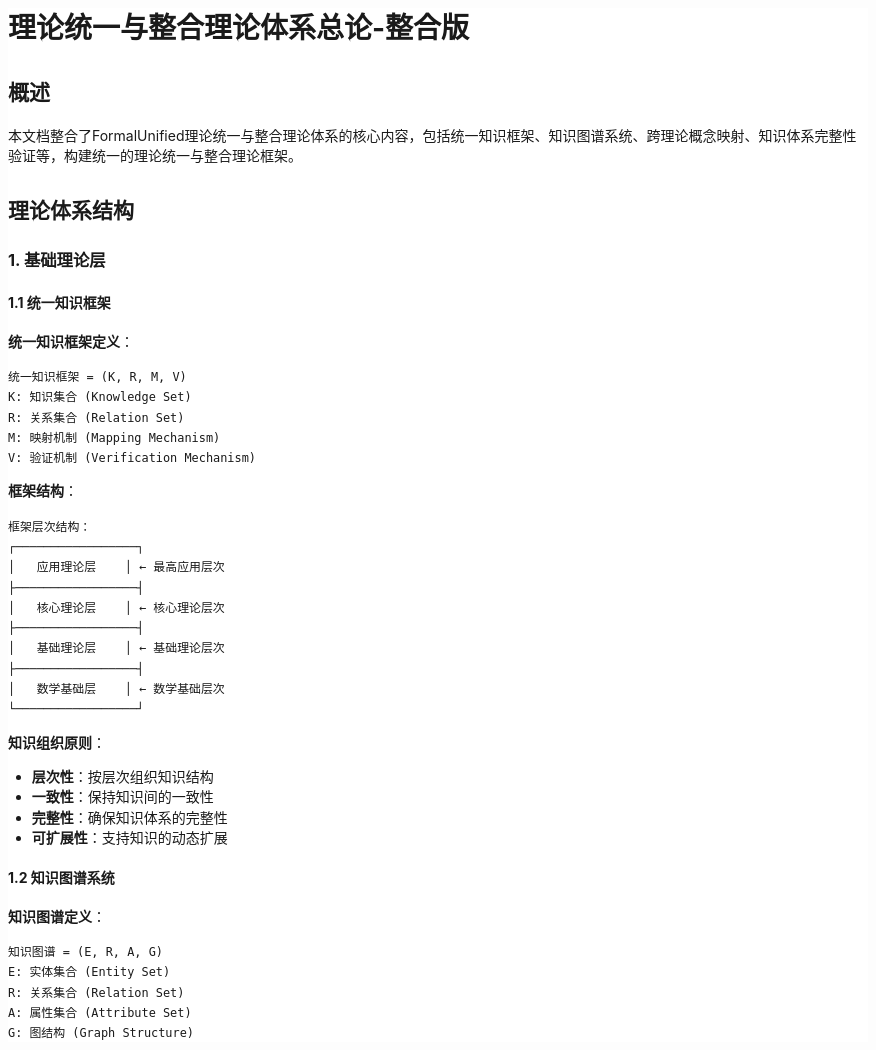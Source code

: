 # 理论统一与整合理论体系总论-整合版

## 概述

本文档整合了FormalUnified理论统一与整合理论体系的核心内容，包括统一知识框架、知识图谱系统、跨理论概念映射、知识体系完整性验证等，构建统一的理论统一与整合理论框架。

## 理论体系结构

### 1. 基础理论层

#### 1.1 统一知识框架

**统一知识框架定义**：

```text
统一知识框架 = (K, R, M, V)
K: 知识集合 (Knowledge Set)
R: 关系集合 (Relation Set)
M: 映射机制 (Mapping Mechanism)
V: 验证机制 (Verification Mechanism)
```

**框架结构**：

```text
框架层次结构：
┌─────────────────┐
│   应用理论层    │ ← 最高应用层次
├─────────────────┤
│   核心理论层    │ ← 核心理论层次
├─────────────────┤
│   基础理论层    │ ← 基础理论层次
├─────────────────┤
│   数学基础层    │ ← 数学基础层次
└─────────────────┘
```

**知识组织原则**：

- **层次性**：按层次组织知识结构
- **一致性**：保持知识间的一致性
- **完整性**：确保知识体系的完整性
- **可扩展性**：支持知识的动态扩展

#### 1.2 知识图谱系统

**知识图谱定义**：

```text
知识图谱 = (E, R, A, G)
E: 实体集合 (Entity Set)
R: 关系集合 (Relation Set)
A: 属性集合 (Attribute Set)
G: 图结构 (Graph Structure)
```
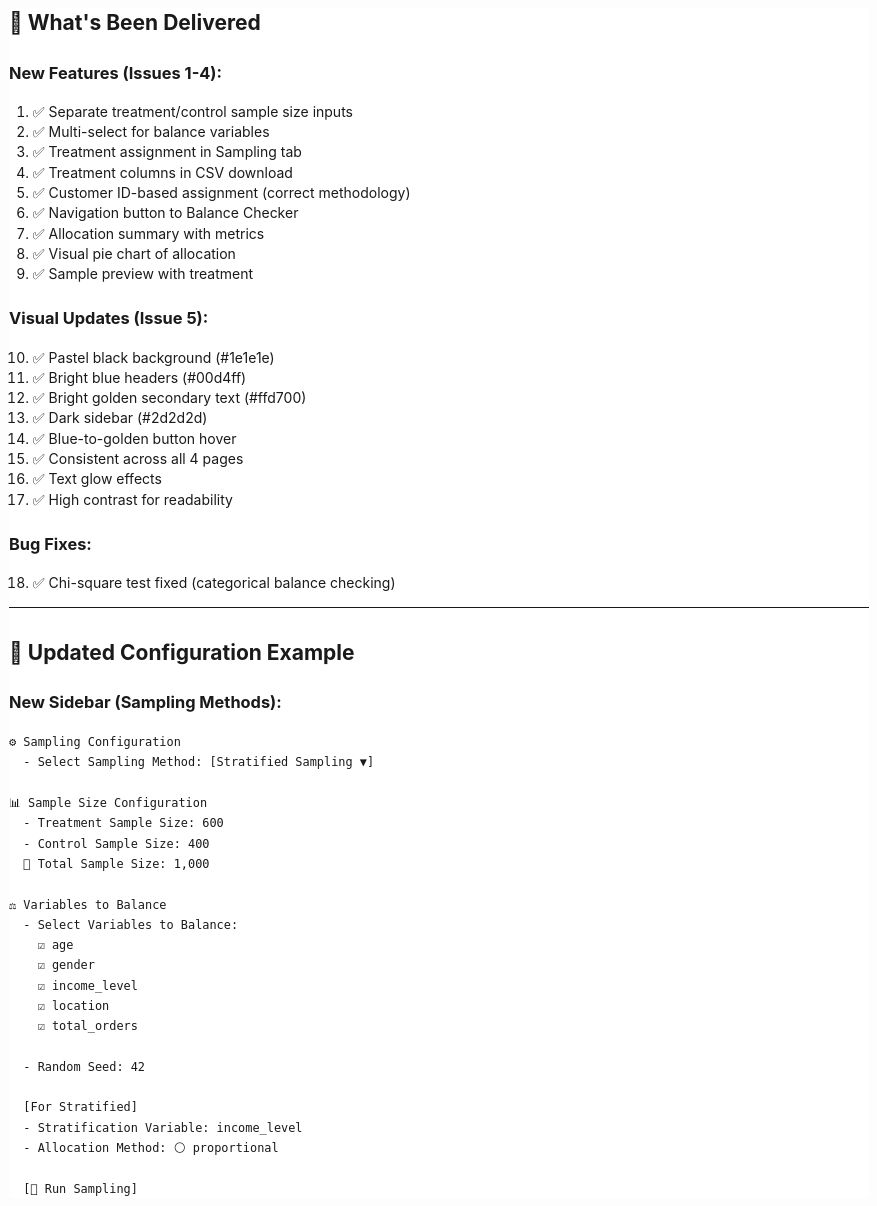 
## 🎊 What's Been Delivered

### New Features (Issues 1-4):
1. ✅ Separate treatment/control sample size inputs
2. ✅ Multi-select for balance variables
3. ✅ Treatment assignment in Sampling tab
4. ✅ Treatment columns in CSV download
5. ✅ Customer ID-based assignment (correct methodology)
6. ✅ Navigation button to Balance Checker
7. ✅ Allocation summary with metrics
8. ✅ Visual pie chart of allocation
9. ✅ Sample preview with treatment

### Visual Updates (Issue 5):
10. ✅ Pastel black background (#1e1e1e)
11. ✅ Bright blue headers (#00d4ff)
12. ✅ Bright golden secondary text (#ffd700)
13. ✅ Dark sidebar (#2d2d2d)
14. ✅ Blue-to-golden button hover
15. ✅ Consistent across all 4 pages
16. ✅ Text glow effects
17. ✅ High contrast for readability

### Bug Fixes:
18. ✅ Chi-square test fixed (categorical balance checking)

---

## 📝 Updated Configuration Example

### New Sidebar (Sampling Methods):
```
⚙️ Sampling Configuration
  - Select Sampling Method: [Stratified Sampling ▼]

📊 Sample Size Configuration
  - Treatment Sample Size: 600
  - Control Sample Size: 400
  📌 Total Sample Size: 1,000

⚖️ Variables to Balance
  - Select Variables to Balance:
    ☑ age
    ☑ gender
    ☑ income_level
    ☑ location
    ☑ total_orders

  - Random Seed: 42

  [For Stratified]
  - Stratification Variable: income_level
  - Allocation Method: ⚪ proportional

  [🎲 Run Sampling]
```
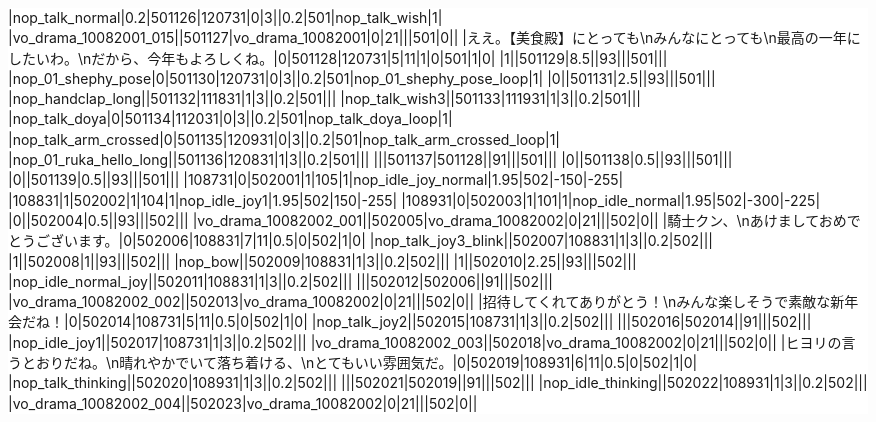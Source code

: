 |nop_talk_normal|0.2|501126|120731|0|3||0.2|501|nop_talk_wish|1|
|vo_drama_10082001_015||501127|vo_drama_10082001|0|21|||501|0||
|ええ。【美食殿】にとっても\nみんなにとっても\n最高の一年にしたいわ。\nだから、今年もよろしくね。|0|501128|120731|5|11|1|0|501|1|0|
|1||501129|8.5||93|||501|||
|nop_01_shephy_pose|0|501130|120731|0|3||0.2|501|nop_01_shephy_pose_loop|1|
|0||501131|2.5||93|||501|||
|nop_handclap_long||501132|111831|1|3||0.2|501|||
|nop_talk_wish3||501133|111931|1|3||0.2|501|||
|nop_talk_doya|0|501134|112031|0|3||0.2|501|nop_talk_doya_loop|1|
|nop_talk_arm_crossed|0|501135|120931|0|3||0.2|501|nop_talk_arm_crossed_loop|1|
|nop_01_ruka_hello_long||501136|120831|1|3||0.2|501|||
|||501137|501128||91|||501|||
|0||501138|0.5||93|||501|||
|0||501139|0.5||93|||501|||
|108731|0|502001|1|105|1|nop_idle_joy_normal|1.95|502|-150|-255|
|108831|1|502002|1|104|1|nop_idle_joy1|1.95|502|150|-255|
|108931|0|502003|1|101|1|nop_idle_normal|1.95|502|-300|-225|
|0||502004|0.5||93|||502|||
|vo_drama_10082002_001||502005|vo_drama_10082002|0|21|||502|0||
|騎士クン、\nあけましておめでとうございます。|0|502006|108831|7|11|0.5|0|502|1|0|
|nop_talk_joy3_blink||502007|108831|1|3||0.2|502|||
|1||502008|1||93|||502|||
|nop_bow||502009|108831|1|3||0.2|502|||
|1||502010|2.25||93|||502|||
|nop_idle_normal_joy||502011|108831|1|3||0.2|502|||
|||502012|502006||91|||502|||
|vo_drama_10082002_002||502013|vo_drama_10082002|0|21|||502|0||
|招待してくれてありがとう！\nみんな楽しそうで素敵な新年会だね！|0|502014|108731|5|11|0.5|0|502|1|0|
|nop_talk_joy2||502015|108731|1|3||0.2|502|||
|||502016|502014||91|||502|||
|nop_idle_joy1||502017|108731|1|3||0.2|502|||
|vo_drama_10082002_003||502018|vo_drama_10082002|0|21|||502|0||
|ヒヨリの言うとおりだね。\n晴れやかでいて落ち着ける、\nとてもいい雰囲気だ。|0|502019|108931|6|11|0.5|0|502|1|0|
|nop_talk_thinking||502020|108931|1|3||0.2|502|||
|||502021|502019||91|||502|||
|nop_idle_thinking||502022|108931|1|3||0.2|502|||
|vo_drama_10082002_004||502023|vo_drama_10082002|0|21|||502|0||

### Exercise description
Going line by line through the data, tally each one that includes the string "Mechanism", and answer with the tally only.

### Answer for the task
2